くらし情報『腸内環境、女性ホルモンが影響…便秘と肌荒れの関係は?【臨床内科専門医が教える】』

2021年12月8日 21:45

腸内環境、女性ホルモンが影響…便秘と肌荒れの関係は?【臨床内科専門医が教える】

正木医師:月経前には肌トラブルのほか、便秘にもなりやすいでしょう。いずれも、月経前に分泌が増えるプロゲステロン(黄体ホルモン)の影響によるものです。
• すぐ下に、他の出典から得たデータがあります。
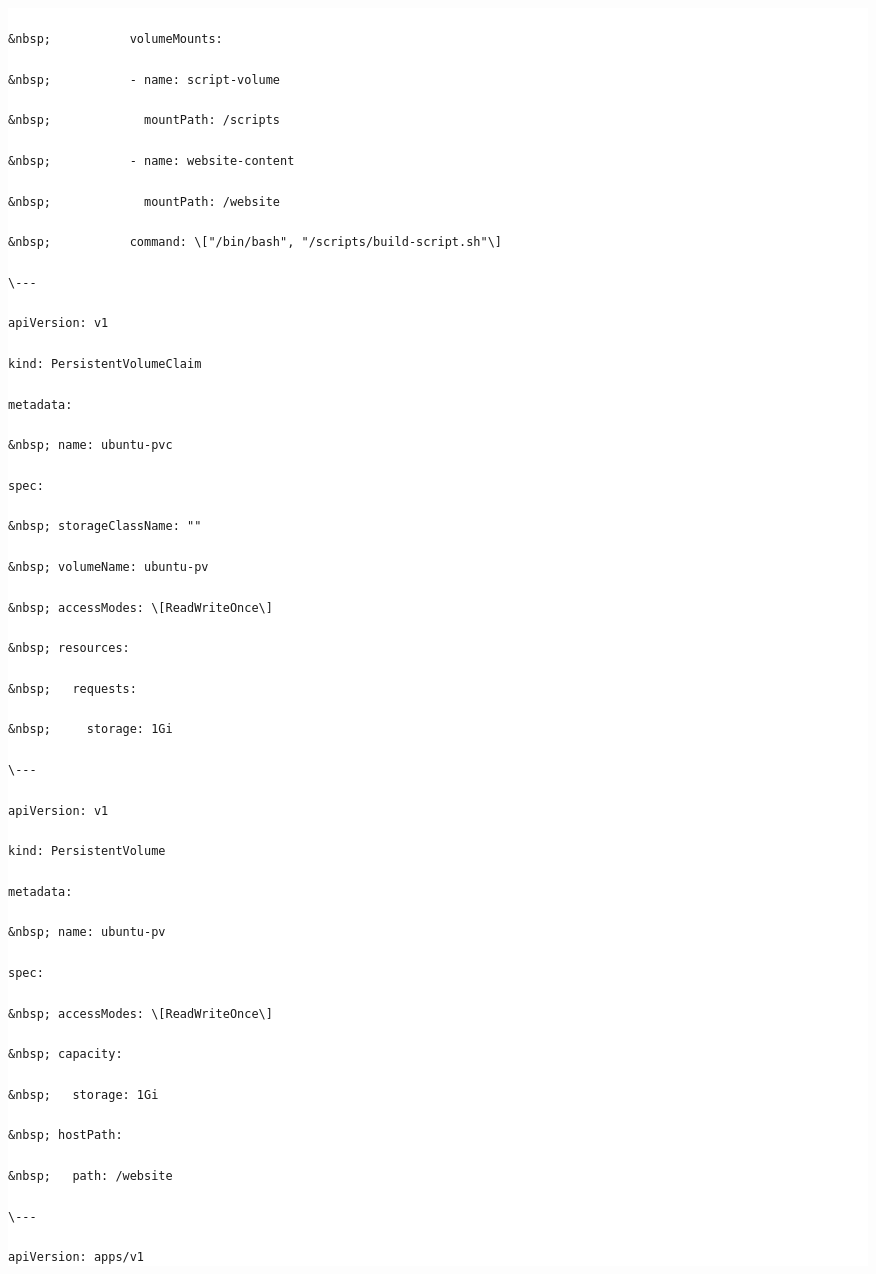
 ```

&nbsp;           volumeMounts:

&nbsp;           - name: script-volume

&nbsp;             mountPath: /scripts

&nbsp;           - name: website-content

&nbsp;             mountPath: /website

&nbsp;           command: \["/bin/bash", "/scripts/build-script.sh"\]

\---

apiVersion: v1

kind: PersistentVolumeClaim

metadata:

&nbsp; name: ubuntu-pvc

spec:

&nbsp; storageClassName: ""

&nbsp; volumeName: ubuntu-pv

&nbsp; accessModes: \[ReadWriteOnce\]

&nbsp; resources:

&nbsp;   requests:

&nbsp;     storage: 1Gi

\---

apiVersion: v1

kind: PersistentVolume

metadata:

&nbsp; name: ubuntu-pv

spec:

&nbsp; accessModes: \[ReadWriteOnce\]

&nbsp; capacity:

&nbsp;   storage: 1Gi

&nbsp; hostPath:

&nbsp;   path: /website

\---

apiVersion: apps/v1

```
プロゲステロンは排卵日から月経直前にかけて分泌量が増えます。

その影響で、この間は、妊娠に備えて水分やナトリウムをため込み、腸のぜん動運動を鈍らせる傾向にあるため、便秘になりやすいのです。

またこの期間は、自律神経の交感神経が優位になりがちです。交感神経が優位なときは腸の消化吸収活動は抑制されるので、これもまた月経前便秘の原因のひとつと考えらえます。

このころ、同時に肌荒れ、むくみ、イライラも生じるでしょう。それらは月経前便秘になる原因と同じで、女性ホルモンの影響です。

——そういえば、月経が始まるとおなかがゆるくなり、肌荒れも改善されるという声が多いです。

正木医師:それは、月経開始から排卵直後まで分泌量が増えるエストロゲン(卵胞ホルモン)の働きによります。エストロゲンはコラーゲンをつくって皮膚を保湿し、潤いを与えます。また全身の代謝を促し、溜め込んでいたものを排出するように作用します。

ただし、更年期のころからこのエストロゲンの分泌量は激減するので、肌は潤いをなくして乾燥し、シミ、シワ、たるみ、くすみと多くのトラブルが生じてきます。